When people realized what IS intended to do to their homes, they started refusing to leave. Fetah stayed put, too. "Daesh destroys old things," he says sadly, using the local name for IS. It wasn't only this neighborhood — every monument that did not fit with their strict version of Islam had to go: statues of poets and writers, Sufi places of worship, libraries with unique book collections.
The Islamic militants would only tolerate the things they had a use for, Fetah states. "Like the tunnels in our quarter which the Jews had dug." The tunnels were built to give the residents an escape route in case of danger. Until the IS takeover, they were likely last used when anti-Jewish riots erupted after the declaration of the state of Israel in 1948.
Most Iraqi Jews then fled the country, and their neighborhoods emptied. Their houses were popular because of the high quality of their construction. But many were neglected in the ensuing years, and the areas gradually changed into slums.
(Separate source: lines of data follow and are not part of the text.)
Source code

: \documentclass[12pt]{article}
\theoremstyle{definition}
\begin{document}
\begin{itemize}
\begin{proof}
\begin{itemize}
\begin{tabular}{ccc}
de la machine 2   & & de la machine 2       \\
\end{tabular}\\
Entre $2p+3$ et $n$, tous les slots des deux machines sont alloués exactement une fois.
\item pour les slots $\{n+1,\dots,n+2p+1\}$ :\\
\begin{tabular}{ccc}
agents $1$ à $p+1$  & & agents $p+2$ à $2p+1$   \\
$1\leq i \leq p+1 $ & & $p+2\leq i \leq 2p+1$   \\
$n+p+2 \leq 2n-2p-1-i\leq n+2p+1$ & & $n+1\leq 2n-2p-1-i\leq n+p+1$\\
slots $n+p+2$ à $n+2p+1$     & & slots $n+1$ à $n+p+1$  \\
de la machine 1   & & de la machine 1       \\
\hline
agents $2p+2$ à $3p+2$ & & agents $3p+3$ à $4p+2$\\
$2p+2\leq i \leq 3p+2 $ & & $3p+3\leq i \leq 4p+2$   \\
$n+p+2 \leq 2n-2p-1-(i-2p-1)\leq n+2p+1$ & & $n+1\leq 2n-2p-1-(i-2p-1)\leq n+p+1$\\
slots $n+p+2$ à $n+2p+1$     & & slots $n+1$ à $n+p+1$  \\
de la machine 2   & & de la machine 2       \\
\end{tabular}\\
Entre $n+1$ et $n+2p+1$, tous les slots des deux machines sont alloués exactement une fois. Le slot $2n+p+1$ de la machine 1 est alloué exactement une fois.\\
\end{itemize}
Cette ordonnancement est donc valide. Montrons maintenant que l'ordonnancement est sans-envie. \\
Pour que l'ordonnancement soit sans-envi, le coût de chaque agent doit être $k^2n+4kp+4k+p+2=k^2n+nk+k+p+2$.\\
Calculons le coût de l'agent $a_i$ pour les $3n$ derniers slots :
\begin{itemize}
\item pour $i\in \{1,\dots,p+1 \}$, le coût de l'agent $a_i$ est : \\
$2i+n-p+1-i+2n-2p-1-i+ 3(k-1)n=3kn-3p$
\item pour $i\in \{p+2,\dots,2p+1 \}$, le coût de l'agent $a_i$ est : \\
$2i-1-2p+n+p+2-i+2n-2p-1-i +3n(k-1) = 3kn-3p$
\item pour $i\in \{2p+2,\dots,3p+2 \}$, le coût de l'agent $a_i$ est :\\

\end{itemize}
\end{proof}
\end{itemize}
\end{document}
Still, says Imad Fetah, he has lived here happily for many years. All his neighbors are aware of the Jewish history, and they are even proud to live here. In the small supermarket that reopened in the nearby bazaar street, 62-year-old Younis Abdullah confirms this. "My parents bought our home in 1948 from a Jewish family. My 90-year-old mother fondly recounts how she liked our Jewish neighbors and misses them."
Fear of looters
In Mosul Jews are mainly remembered as 'good neighbors,' says Faisal Jeber, director of the Gilgamesh Center for Antiquities and Heritage Protection, while walking through the Jewish quarter. "The negative sentiments all concern the state of Israel."
One wonders what kept civilians from telling IS about the culturally valuable houses and ruins in the Mahallat al-Yahud, the Jewish Quarter. Amazingly, it survived untouched. The biggest surprise of all is the synagogue. In the 1980s it illegally became the private property of a man who went to live on its grounds. Despite the massive destruction IS wrought in Mosul, the derelict building still stands tall.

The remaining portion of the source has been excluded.